Le roman de Renart, by Joan Sfar (book 1)
Sfar’s work always has a signature vibe of being dreamy and light without being light hearted, of being down to earth but drifting in the fantastical, and this one is no exception. It’s an adaption of a series of medieval folk tales I grew up with, who uses the same characters to tell an original story. If you’re familiar with icons like Renart as well as other mythological big boys like Merlin you’ll fit right in. There is something special in how the dialogues are written, who feel natural in a way that you’d overhear in a street corner and is very special to me.
The mercenary, by VIncente Segrelles
Another one I post about a lot on this blog. The mercenary is a king on the throne of fantasy cheese. The worldbuilding is interesting at times but the writing is a pretty pathetic display of glorious old time sword and sorcery sci-fantasy 10 years too late for it’s prime (warning for ye old sexism and orientalism that plagues the genre, cranked very high...) but you come and stay for the art. The entire thing is drawn in a series of hyper detailed oil paintings with an insane eye for technical detail, from the engineering of the weaponry, to the architecture and weather, to the anatomy of the fantasy creatures... Each panel stands out as it’s own painting which makes even flipping through it without reading the scenario a treat. Click here to see more of the art, in my Segrelles tag.
The ice maurauder, by Jacques Tardi
A short story about mad scientists entirely drawn like a 19th century engraving.
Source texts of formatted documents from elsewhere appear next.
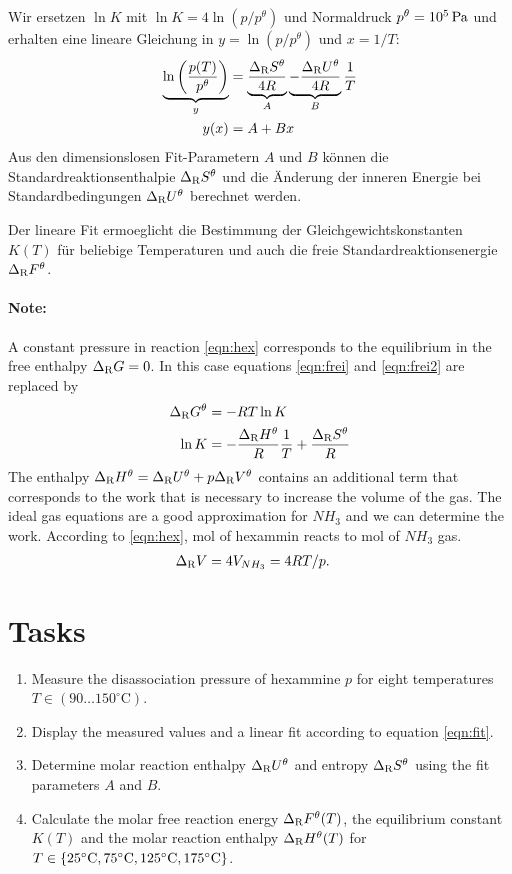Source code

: \documentclass[ngerman,twocolumn,DIV21,a4,10pt]{scrartcl}
\begin{document}
Wir ersetzen $\ln K$ mit $\ln K=4\ln(p/p^\theta)$ und Normaldruck
$p^\theta = \unit[10^5]{Pa}$ und erhalten eine lineare Gleichung in $y
= \ln(p/p^\theta)$ und $x=1/T$:
\begin{align}
  \label{eqn:fit}
  \underbrace{\ln \left(\frac{p(T)}{p^\theta}\right)}_y &= 
  \underbrace{\frac{\Delta_\textrm{R} S^\theta}{4R}}_A \underbrace{-\frac{\Delta_\textrm{R} U^\theta}{4R}}_B
  \frac{1}{T} \\
  y(x) &= A+B x
\end{align}
Aus den dimensionslosen Fit-Parametern $A$ und $B$ können die
Standardreaktionsenthalpie $\Delta_\textrm{R} S^\theta$ und die \"Anderung der
inneren Energie bei Standardbedingungen $\Delta_\textrm{R} U^\theta$ berechnet
werden.

Der lineare Fit ermoeglicht die Bestimmung der
Gleichgewichtskonstanten $K(T)$ f\"ur beliebige Temperaturen und auch
die freie Standardreaktionsenergie $\Delta_\textrm{R} F^\theta$.

\paragraph{Note:}
A constant pressure in reaction \ref{eqn:hex} corresponds to the
equilibrium in the free enthalpy $\Delta_\textrm{R} G=0$. In this case equations
\eqref{eqn:frei} and \eqref{eqn:frei2} are replaced by
\begin{align}
\Delta_\textrm{R} G^\theta &= -RT \ln K \\
\ln K &= - \frac{\Delta_\textrm{R} H^\theta}{R} \frac{1}{T} + \frac{\Delta_\textrm{R} S^\theta}{R}
\end{align}
The enthalpy $\Delta_\textrm{R} H^\theta=\Delta_\textrm{R} U^\theta + p \Delta_\textrm{R} V^\theta$ contains an
additional term that corresponds to the work that is necessary to
increase the volume of the gas. The ideal gas equations are a good
approximation for $NH_3$ and we can determine the work. According to
\eqref{eqn:hex}, \unit[1]{mol} of hexammin reacts to \unit[4]{mol} of
$NH_3$ gas.
\begin{align}
\Delta_\textrm{R} V&= 4V_{NH_3}=4RT/p.
\end{align}
\section{Tasks}
\begin{enumerate}
\item Measure the disassociation pressure of hexammine $p$ for eight
  temperatures $T\in (90\ldots150^\circ\textrm{C})$.
\item Display the measured values and a linear fit according to
  equation \eqref{eqn:fit}.
\item Determine molar reaction enthalpy $\Delta_\textrm{R} U^\theta$ and entropy
  $\Delta_\textrm{R} S^\theta$ using the fit parameters $A$ and $B$.
\item Calculate the molar free reaction energy $\Delta_\textrm{R} F^\theta(T)$, the
  equilibrium constant $K(T)$ and the molar reaction enthalpy $\Delta_\textrm{R}
  H^\theta(T)$ for $T\in\{25{}^\circ\textrm{C},75{}^\circ\textrm{C},125{}^\circ\textrm{C},175{}^\circ\textrm{C}\}$.
\end{enumerate}
\end{document}
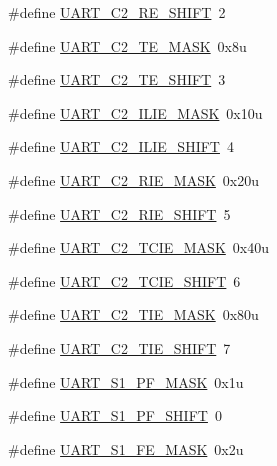 \begin{DoxyCompactItemize}
\#define \hyperlink{group___u_a_r_t___register___masks_ga65bf907ff7aaa0afeb5a3c34ff3a4b2c}{U\+A\+R\+T\+\_\+\+C2\+\_\+\+R\+E\+\_\+\+S\+H\+I\+FT}~2
\item 
\#define \hyperlink{group___u_a_r_t___register___masks_ga3ac02e42b689641339aadf50ba868492}{U\+A\+R\+T\+\_\+\+C2\+\_\+\+T\+E\+\_\+\+M\+A\+SK}~0x8u
\item 
\#define \hyperlink{group___u_a_r_t___register___masks_ga249d6d4f12178dac9cb19afecf1b165c}{U\+A\+R\+T\+\_\+\+C2\+\_\+\+T\+E\+\_\+\+S\+H\+I\+FT}~3
\item 
\#define \hyperlink{group___u_a_r_t___register___masks_ga646831f578232754b613c506d70eb282}{U\+A\+R\+T\+\_\+\+C2\+\_\+\+I\+L\+I\+E\+\_\+\+M\+A\+SK}~0x10u
\item 
\#define \hyperlink{group___u_a_r_t___register___masks_gaccb0ebb3f9bca9de659c4935cd895b06}{U\+A\+R\+T\+\_\+\+C2\+\_\+\+I\+L\+I\+E\+\_\+\+S\+H\+I\+FT}~4
\item 
\#define \hyperlink{group___u_a_r_t___register___masks_gaa2cb31ebff38bb70191a8852eb0216aa}{U\+A\+R\+T\+\_\+\+C2\+\_\+\+R\+I\+E\+\_\+\+M\+A\+SK}~0x20u
\item 
\#define \hyperlink{group___u_a_r_t___register___masks_ga586c552161616eeaf685b689dde5543a}{U\+A\+R\+T\+\_\+\+C2\+\_\+\+R\+I\+E\+\_\+\+S\+H\+I\+FT}~5
\item 
\#define \hyperlink{group___u_a_r_t___register___masks_ga74dd6677d7d42454ae44951e847f13bc}{U\+A\+R\+T\+\_\+\+C2\+\_\+\+T\+C\+I\+E\+\_\+\+M\+A\+SK}~0x40u
\item 
\#define \hyperlink{group___u_a_r_t___register___masks_ga65e55db1b4ca8940fee39d77256fbcaf}{U\+A\+R\+T\+\_\+\+C2\+\_\+\+T\+C\+I\+E\+\_\+\+S\+H\+I\+FT}~6
\item 
\#define \hyperlink{group___u_a_r_t___register___masks_ga0b4f935e44fda4076d7c8964c9d1e409}{U\+A\+R\+T\+\_\+\+C2\+\_\+\+T\+I\+E\+\_\+\+M\+A\+SK}~0x80u
\item 
\#define \hyperlink{group___u_a_r_t___register___masks_gaa216636f49f8f34524a376362792be1c}{U\+A\+R\+T\+\_\+\+C2\+\_\+\+T\+I\+E\+\_\+\+S\+H\+I\+FT}~7
\item 
\#define \hyperlink{group___u_a_r_t___register___masks_ga4116bba67a2cf49c9623e62e3b499ee3}{U\+A\+R\+T\+\_\+\+S1\+\_\+\+P\+F\+\_\+\+M\+A\+SK}~0x1u
\item 
\#define \hyperlink{group___u_a_r_t___register___masks_ga79ce3db2e0a8eaa687b01942adf36468}{U\+A\+R\+T\+\_\+\+S1\+\_\+\+P\+F\+\_\+\+S\+H\+I\+FT}~0
\item 
\#define \hyperlink{group___u_a_r_t___register___masks_ga83b62a5246fdb7f0aaaffb92074c9e0f}{U\+A\+R\+T\+\_\+\+S1\+\_\+\+F\+E\+\_\+\+M\+A\+SK}~0x2u

\end{DoxyCompactItemize}
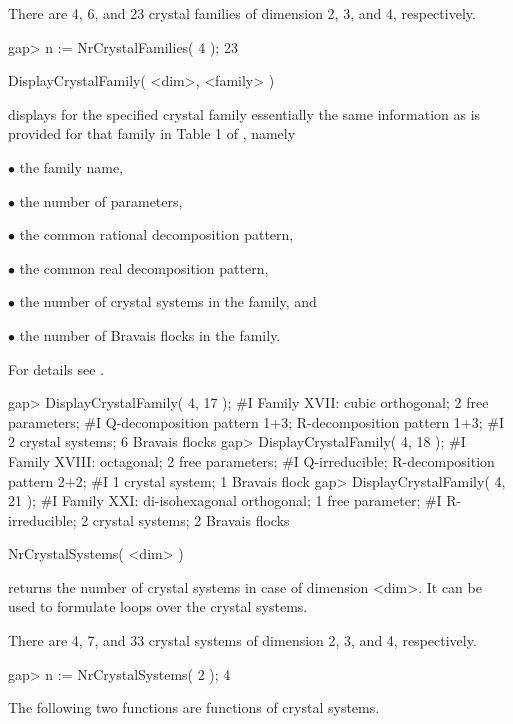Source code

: There are 4, 6, and 23 crystal families of dimension 2, 3, and 4,
respectively.

\beginexample
gap> n := NrCrystalFamilies( 4 );
23
\endexample

\>DisplayCrystalFamily( <dim>, <family> )

displays for the specified crystal family essentially the same
information as is provided for that family in Table 1 of
\cite{BBNWZ78}, namely

\beginlist
\item{$\bullet$} the family name,

\item{$\bullet$} the number of parameters,

\item{$\bullet$} the common rational decomposition pattern,

\item{$\bullet$} the common real decomposition pattern,

\item{$\bullet$} the number of crystal systems in the family, and

\item{$\bullet$} the number of Bravais flocks in the family.
\endlist

For details see \cite{BBNWZ78}.

\beginexample
gap> DisplayCrystalFamily( 4, 17 );
#I Family XVII: cubic orthogonal; 2 free parameters;
#I  Q-decomposition pattern 1+3; R-decomposition pattern 1+3;
#I  2 crystal systems; 6 Bravais flocks
gap> DisplayCrystalFamily( 4, 18 );
#I Family XVIII: octagonal; 2 free parameters;
#I  Q-irreducible; R-decomposition pattern 2+2;
#I  1 crystal system; 1 Bravais flock
gap> DisplayCrystalFamily( 4, 21 );
#I Family XXI: di-isohexagonal orthogonal; 1 free parameter;
#I  R-irreducible; 2 crystal systems; 2 Bravais flocks
\endexample


\>NrCrystalSystems( <dim> )

returns the number of crystal systems in case of dimension <dim>. It
can be used to formulate loops over the crystal systems.

There are 4, 7, and 33 crystal systems of dimension 2, 3, and 4,
respectively.

\beginexample
gap> n := NrCrystalSystems( 2 );
4
\endexample

The following two functions are functions of crystal systems.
In great Tardi tradition everyone is ugly and mean, it ends terribly, it’s both a hommage to the genre of late 19th cent. to early 1900s dramatic adventure novels and a critical eye on it, and it’s morbidly funny. Most people I saw online hated the way this was written but I’m not them and I really recommend this book. Die mad
-------- Manga --------
Favorite manga of the year: it’s a tie between the following two.
Cats of the Louvre, by Taiyo Matsumoto
Most wonderful comic I have read in ages. The story follows a bunch of semi-feral cats secretly living in the Louvre museum’s attic, and the small group of humans who share their life, walking through the museum as the night watch. When the cats are together, they are represented in a humanoid way, but still act like animals, and “become” cats again when a human is nearby. The plot is a sort of supernatural mystery centered around a kitten who walks around paintings. It’s a love letter to art, sincere and beautiful, with a unique art style and great characters.
Memoirs of amorous Gentlemen, by Moyoco Anno
A sex worker in early 20th century paris starts writing down a diary of the clients she meets, in a quest to cope with the troubles of her life. You follow her, her colleagues, and her bittersweet relationship with an abusive lover. I don’t have much words about this comic, but the art and writing both are amazing, it’s the perfect length and drew me in like little series had before. Obvious content warnings as this is an adult story that talks about sexuality, but also depicts both mental and physical abuse.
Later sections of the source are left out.